WORK ORDER: Search the material for "twitter" and copy each line in which it is found.

DATA FOR REVIEW:
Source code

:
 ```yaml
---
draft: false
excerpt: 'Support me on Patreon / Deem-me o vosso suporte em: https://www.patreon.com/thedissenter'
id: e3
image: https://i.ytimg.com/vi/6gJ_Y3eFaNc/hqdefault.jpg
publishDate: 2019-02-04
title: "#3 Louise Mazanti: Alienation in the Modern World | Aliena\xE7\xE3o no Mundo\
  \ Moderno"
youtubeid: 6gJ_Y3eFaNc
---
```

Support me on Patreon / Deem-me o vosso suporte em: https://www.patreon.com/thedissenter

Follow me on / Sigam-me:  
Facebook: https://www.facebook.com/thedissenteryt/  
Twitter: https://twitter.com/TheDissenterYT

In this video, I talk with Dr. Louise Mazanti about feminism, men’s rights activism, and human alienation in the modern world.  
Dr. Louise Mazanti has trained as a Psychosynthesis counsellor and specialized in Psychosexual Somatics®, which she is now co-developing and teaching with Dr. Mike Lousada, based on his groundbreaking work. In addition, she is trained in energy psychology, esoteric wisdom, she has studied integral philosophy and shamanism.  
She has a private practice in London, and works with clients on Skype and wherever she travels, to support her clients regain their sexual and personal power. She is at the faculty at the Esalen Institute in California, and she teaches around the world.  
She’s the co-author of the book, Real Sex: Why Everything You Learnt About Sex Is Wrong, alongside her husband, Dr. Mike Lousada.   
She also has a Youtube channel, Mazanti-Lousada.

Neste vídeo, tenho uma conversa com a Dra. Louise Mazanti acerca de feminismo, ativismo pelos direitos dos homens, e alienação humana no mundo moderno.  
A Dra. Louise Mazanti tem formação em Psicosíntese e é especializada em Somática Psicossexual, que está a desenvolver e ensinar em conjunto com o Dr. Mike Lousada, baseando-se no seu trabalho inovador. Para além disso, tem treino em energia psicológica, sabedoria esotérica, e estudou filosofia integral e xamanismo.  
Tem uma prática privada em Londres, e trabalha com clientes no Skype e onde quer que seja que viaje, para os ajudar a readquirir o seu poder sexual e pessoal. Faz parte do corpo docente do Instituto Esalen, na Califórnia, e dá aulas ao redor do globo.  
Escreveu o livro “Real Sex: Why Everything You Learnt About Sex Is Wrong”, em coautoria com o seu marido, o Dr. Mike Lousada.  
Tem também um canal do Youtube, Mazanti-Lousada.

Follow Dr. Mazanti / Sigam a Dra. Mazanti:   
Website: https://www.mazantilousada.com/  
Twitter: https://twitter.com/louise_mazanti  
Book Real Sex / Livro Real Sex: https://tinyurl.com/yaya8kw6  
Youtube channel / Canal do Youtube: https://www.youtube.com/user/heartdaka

...

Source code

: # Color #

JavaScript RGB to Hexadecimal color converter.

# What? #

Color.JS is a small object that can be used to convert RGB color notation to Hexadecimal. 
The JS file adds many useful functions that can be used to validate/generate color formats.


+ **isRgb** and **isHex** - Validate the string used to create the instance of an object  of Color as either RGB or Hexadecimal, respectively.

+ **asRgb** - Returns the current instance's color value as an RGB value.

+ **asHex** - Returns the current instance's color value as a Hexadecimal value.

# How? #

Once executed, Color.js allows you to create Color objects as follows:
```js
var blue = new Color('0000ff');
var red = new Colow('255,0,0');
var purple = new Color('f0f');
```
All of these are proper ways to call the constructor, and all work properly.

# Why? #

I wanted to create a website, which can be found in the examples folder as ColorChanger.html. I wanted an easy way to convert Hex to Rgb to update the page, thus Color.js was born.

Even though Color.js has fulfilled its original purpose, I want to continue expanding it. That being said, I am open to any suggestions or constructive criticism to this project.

...

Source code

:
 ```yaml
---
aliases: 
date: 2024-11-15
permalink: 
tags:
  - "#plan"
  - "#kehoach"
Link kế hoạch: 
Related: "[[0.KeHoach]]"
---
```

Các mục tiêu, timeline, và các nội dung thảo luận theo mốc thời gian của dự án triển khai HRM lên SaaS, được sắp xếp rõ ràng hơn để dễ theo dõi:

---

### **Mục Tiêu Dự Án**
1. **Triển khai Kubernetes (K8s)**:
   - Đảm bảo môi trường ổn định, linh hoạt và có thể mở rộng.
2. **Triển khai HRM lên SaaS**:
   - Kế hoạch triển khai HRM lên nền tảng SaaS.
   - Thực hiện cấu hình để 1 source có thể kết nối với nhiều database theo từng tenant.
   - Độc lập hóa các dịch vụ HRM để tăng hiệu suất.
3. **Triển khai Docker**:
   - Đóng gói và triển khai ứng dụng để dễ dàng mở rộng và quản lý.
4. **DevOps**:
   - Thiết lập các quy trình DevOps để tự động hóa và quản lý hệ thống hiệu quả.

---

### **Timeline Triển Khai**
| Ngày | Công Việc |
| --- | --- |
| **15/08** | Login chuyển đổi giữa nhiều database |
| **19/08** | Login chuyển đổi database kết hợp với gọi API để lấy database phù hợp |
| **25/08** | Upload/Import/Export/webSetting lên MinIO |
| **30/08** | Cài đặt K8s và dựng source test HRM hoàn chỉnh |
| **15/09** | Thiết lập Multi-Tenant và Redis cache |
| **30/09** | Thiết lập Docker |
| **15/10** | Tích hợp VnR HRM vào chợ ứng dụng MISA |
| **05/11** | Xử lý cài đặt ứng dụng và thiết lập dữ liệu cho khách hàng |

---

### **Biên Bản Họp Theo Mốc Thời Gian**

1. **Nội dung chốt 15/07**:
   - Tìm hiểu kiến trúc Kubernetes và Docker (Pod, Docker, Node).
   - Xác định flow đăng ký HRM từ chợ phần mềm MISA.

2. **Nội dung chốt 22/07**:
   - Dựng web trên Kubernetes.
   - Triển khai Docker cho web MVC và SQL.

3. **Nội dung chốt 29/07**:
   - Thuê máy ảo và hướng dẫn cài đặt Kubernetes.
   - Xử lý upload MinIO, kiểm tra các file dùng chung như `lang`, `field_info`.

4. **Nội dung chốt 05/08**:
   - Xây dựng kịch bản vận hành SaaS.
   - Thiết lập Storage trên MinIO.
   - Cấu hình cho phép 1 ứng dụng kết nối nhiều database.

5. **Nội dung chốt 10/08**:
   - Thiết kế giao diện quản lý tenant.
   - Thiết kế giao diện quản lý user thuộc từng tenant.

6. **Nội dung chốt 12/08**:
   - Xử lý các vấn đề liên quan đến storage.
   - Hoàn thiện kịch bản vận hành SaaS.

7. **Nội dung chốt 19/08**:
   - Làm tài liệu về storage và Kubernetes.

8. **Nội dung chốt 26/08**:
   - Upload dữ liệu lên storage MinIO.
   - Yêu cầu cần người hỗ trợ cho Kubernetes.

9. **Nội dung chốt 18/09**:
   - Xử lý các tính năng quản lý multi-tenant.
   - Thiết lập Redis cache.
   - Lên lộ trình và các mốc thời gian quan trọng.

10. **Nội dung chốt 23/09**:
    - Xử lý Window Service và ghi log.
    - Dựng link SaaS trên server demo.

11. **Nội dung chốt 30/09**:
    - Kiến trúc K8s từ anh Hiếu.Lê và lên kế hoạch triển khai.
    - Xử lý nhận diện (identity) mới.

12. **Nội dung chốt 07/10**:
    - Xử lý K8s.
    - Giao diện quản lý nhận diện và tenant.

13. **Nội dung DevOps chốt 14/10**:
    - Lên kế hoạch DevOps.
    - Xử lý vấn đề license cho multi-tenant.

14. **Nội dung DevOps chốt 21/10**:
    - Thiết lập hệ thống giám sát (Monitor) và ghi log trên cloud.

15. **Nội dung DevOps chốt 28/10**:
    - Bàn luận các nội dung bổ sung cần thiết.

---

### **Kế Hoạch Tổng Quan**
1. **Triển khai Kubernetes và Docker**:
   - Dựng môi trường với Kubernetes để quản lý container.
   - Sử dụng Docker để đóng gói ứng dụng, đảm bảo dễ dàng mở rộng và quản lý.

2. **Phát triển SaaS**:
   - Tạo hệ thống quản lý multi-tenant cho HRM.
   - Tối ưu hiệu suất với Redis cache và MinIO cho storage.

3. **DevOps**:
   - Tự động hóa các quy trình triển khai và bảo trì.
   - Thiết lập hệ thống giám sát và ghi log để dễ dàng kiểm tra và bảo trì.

OUTPUT OF THE EXERCISE:
Twitter: https://twitter.com/TheDissenterYT
Twitter: https://twitter.com/louise_mazanti  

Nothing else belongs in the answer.